**Assigned task**
The required output is the exact run of lines below that opens at the line with "- site / filetype" and closes at the line with "7. run/exploit".

:: Given data ::

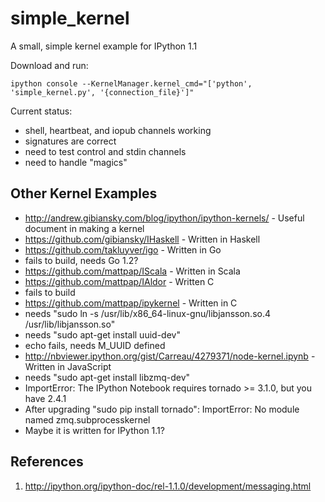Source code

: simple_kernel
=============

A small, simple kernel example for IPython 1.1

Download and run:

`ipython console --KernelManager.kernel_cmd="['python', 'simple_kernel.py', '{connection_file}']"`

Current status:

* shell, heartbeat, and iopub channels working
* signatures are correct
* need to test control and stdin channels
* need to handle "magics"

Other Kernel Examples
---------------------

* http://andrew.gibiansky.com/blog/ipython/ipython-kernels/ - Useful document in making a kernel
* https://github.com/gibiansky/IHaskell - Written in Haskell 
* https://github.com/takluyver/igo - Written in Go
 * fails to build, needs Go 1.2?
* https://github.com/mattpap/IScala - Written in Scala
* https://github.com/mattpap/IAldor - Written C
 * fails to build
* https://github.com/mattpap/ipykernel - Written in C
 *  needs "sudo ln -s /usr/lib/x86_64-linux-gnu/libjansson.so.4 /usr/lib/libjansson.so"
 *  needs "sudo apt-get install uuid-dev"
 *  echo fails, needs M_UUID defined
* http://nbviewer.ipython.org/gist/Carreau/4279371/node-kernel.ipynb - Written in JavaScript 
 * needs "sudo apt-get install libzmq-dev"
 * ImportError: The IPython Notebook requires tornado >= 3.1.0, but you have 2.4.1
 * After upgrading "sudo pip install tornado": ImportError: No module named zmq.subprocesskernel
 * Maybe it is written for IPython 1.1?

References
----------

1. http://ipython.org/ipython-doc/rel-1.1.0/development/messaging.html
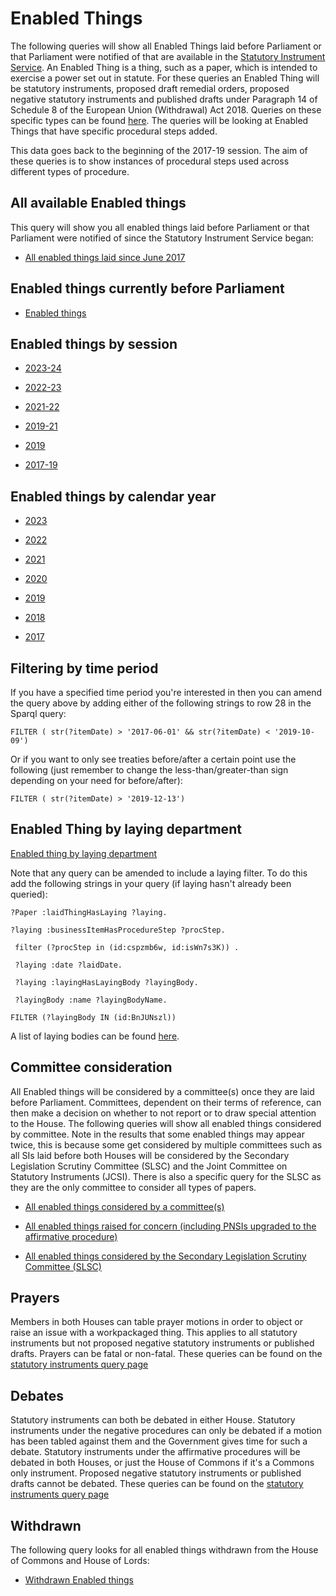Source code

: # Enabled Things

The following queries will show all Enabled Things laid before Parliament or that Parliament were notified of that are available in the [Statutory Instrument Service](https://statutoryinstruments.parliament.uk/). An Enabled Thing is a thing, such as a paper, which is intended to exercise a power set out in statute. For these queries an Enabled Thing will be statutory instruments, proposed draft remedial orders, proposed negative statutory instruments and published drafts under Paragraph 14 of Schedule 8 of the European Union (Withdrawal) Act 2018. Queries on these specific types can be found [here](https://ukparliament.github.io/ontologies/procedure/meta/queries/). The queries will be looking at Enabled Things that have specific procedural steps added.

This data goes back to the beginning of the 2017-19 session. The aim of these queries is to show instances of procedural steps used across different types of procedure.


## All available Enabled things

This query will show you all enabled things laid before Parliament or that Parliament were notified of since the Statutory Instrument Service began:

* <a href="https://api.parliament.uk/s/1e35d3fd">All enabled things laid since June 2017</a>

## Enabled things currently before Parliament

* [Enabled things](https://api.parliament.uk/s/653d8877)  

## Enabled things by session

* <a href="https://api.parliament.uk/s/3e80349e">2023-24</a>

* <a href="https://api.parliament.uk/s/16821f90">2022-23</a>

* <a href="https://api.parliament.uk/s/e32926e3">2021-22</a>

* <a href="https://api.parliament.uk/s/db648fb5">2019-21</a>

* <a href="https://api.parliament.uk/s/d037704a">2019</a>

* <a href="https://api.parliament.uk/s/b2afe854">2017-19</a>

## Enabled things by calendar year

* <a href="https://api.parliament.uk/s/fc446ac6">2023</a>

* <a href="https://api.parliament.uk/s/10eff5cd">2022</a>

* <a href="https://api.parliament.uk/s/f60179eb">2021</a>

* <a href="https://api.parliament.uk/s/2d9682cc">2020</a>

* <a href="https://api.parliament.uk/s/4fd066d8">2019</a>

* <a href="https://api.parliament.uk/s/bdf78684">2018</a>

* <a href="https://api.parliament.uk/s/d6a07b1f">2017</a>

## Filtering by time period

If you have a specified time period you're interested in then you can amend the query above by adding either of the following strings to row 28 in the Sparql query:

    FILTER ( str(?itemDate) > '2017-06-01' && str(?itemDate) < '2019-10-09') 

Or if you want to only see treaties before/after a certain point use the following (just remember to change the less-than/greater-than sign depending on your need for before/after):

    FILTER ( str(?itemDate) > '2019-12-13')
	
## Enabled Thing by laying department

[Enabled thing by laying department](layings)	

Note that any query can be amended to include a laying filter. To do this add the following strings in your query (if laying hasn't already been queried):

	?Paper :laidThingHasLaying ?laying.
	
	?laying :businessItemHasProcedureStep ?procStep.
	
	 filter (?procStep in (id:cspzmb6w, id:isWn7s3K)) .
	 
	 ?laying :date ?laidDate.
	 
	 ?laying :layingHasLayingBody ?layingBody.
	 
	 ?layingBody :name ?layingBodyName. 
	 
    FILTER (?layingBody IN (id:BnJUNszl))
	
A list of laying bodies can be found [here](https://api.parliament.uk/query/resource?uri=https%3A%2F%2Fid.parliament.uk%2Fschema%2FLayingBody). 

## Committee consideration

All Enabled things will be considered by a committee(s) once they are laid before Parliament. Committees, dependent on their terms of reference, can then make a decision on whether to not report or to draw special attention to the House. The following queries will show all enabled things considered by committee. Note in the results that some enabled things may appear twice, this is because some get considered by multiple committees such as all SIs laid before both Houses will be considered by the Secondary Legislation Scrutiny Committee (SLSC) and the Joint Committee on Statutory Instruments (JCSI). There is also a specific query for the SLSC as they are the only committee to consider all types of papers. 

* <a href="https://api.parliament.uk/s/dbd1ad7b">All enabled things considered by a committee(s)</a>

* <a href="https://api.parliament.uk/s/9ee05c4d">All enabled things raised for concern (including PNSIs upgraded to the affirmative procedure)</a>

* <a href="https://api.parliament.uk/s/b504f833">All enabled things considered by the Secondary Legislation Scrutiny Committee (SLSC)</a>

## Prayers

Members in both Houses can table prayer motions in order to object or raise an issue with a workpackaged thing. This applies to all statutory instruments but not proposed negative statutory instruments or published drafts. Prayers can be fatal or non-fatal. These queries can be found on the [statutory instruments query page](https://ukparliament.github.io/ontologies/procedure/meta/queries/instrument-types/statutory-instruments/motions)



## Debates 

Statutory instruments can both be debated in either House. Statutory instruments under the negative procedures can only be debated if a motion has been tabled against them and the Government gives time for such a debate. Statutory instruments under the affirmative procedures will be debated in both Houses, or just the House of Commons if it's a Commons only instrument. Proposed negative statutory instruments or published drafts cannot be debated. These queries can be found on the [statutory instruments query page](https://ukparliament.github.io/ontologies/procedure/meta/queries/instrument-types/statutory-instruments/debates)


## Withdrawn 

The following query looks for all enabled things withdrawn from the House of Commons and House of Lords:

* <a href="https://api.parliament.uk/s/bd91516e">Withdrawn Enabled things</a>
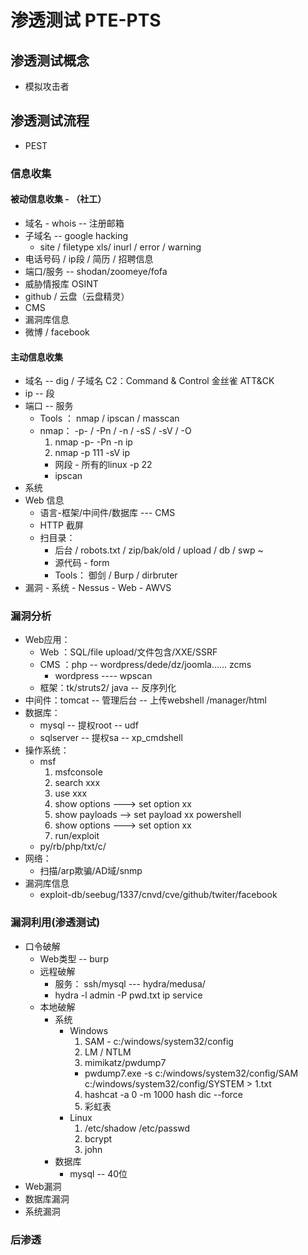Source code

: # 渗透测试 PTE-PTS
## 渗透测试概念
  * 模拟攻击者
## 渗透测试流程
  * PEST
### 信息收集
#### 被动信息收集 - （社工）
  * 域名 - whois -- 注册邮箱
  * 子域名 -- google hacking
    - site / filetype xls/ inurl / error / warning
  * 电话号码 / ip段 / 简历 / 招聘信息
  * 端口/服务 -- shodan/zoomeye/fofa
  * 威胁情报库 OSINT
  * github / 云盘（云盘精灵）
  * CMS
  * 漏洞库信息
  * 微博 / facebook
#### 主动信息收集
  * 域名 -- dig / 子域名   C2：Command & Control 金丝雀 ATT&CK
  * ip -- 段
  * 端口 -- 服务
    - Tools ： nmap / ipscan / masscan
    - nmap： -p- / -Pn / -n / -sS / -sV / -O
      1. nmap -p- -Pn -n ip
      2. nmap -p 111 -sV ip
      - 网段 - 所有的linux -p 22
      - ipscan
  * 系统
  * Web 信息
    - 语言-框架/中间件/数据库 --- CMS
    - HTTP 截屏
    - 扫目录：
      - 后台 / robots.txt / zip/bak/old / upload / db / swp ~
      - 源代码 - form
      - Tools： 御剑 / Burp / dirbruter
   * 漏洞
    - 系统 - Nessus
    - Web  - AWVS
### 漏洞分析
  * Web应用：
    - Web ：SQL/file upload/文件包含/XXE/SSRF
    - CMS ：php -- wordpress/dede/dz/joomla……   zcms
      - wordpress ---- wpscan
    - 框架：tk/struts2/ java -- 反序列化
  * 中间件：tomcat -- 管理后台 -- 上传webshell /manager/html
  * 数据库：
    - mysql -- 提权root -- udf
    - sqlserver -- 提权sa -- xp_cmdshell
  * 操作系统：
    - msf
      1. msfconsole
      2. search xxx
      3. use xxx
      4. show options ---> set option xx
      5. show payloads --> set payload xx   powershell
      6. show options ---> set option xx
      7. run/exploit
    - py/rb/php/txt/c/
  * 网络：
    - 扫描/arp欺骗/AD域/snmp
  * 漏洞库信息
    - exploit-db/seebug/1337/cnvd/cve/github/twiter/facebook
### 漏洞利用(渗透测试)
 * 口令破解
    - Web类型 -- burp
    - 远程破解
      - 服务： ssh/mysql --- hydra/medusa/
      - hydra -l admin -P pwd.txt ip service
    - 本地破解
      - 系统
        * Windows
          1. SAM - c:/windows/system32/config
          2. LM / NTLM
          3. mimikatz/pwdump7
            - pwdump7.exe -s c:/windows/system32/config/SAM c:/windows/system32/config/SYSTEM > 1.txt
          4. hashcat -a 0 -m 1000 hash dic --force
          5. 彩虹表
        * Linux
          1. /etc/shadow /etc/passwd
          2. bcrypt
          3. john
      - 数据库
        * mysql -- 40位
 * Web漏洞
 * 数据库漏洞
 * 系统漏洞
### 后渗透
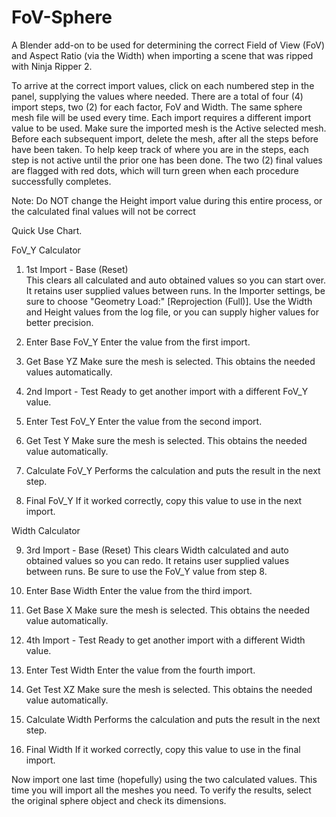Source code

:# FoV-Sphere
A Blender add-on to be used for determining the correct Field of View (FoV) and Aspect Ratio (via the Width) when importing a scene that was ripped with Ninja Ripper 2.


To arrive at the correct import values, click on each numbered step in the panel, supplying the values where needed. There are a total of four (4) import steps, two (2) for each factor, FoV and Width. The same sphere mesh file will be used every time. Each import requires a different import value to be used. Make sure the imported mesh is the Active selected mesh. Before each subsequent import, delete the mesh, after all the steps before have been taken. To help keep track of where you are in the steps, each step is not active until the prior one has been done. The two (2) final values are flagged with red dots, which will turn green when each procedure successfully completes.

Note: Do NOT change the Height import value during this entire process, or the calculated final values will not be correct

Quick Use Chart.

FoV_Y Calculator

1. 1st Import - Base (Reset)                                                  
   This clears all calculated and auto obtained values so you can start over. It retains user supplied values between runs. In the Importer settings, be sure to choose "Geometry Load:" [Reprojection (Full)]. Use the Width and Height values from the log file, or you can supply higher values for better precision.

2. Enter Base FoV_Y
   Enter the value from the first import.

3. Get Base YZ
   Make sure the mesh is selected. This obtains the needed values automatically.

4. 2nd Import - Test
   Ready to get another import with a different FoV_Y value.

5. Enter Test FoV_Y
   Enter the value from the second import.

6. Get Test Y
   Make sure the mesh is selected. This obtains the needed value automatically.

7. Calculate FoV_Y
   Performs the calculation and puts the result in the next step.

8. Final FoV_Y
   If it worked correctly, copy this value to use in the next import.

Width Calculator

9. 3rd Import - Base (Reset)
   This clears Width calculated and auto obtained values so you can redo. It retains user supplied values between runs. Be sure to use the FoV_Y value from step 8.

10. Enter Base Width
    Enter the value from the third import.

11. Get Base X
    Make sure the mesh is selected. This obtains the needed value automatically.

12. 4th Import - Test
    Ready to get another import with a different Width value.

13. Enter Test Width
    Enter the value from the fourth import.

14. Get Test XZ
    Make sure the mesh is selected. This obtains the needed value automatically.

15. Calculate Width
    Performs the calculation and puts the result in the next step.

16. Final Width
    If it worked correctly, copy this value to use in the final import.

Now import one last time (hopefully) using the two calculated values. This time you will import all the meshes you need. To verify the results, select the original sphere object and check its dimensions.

:::

**Task result**
    - site / filetype xls/ inurl / error / warning
  * 电话号码 / ip段 / 简历 / 招聘信息
  * 端口/服务 -- shodan/zoomeye/fofa
  * 威胁情报库 OSINT
  * github / 云盘（云盘精灵）
  * CMS
  * 漏洞库信息
  * 微博 / facebook
#### 主动信息收集
  * 域名 -- dig / 子域名   C2：Command & Control 金丝雀 ATT&CK
  * ip -- 段
  * 端口 -- 服务
    - Tools ： nmap / ipscan / masscan
    - nmap： -p- / -Pn / -n / -sS / -sV / -O
      1. nmap -p- -Pn -n ip
      2. nmap -p 111 -sV ip
      - 网段 - 所有的linux -p 22
      - ipscan
  * 系统
  * Web 信息
    - 语言-框架/中间件/数据库 --- CMS
    - HTTP 截屏
    - 扫目录：
      - 后台 / robots.txt / zip/bak/old / upload / db / swp ~
      - 源代码 - form
      - Tools： 御剑 / Burp / dirbruter
   * 漏洞
    - 系统 - Nessus
    - Web  - AWVS
### 漏洞分析
  * Web应用：
    - Web ：SQL/file upload/文件包含/XXE/SSRF
    - CMS ：php -- wordpress/dede/dz/joomla……   zcms
      - wordpress ---- wpscan
    - 框架：tk/struts2/ java -- 反序列化
  * 中间件：tomcat -- 管理后台 -- 上传webshell /manager/html
  * 数据库：
    - mysql -- 提权root -- udf
    - sqlserver -- 提权sa -- xp_cmdshell
  * 操作系统：
    - msf
      1. msfconsole
      2. search xxx
      3. use xxx
      4. show options ---> set option xx
      5. show payloads --> set payload xx   powershell
      6. show options ---> set option xx
      7. run/exploit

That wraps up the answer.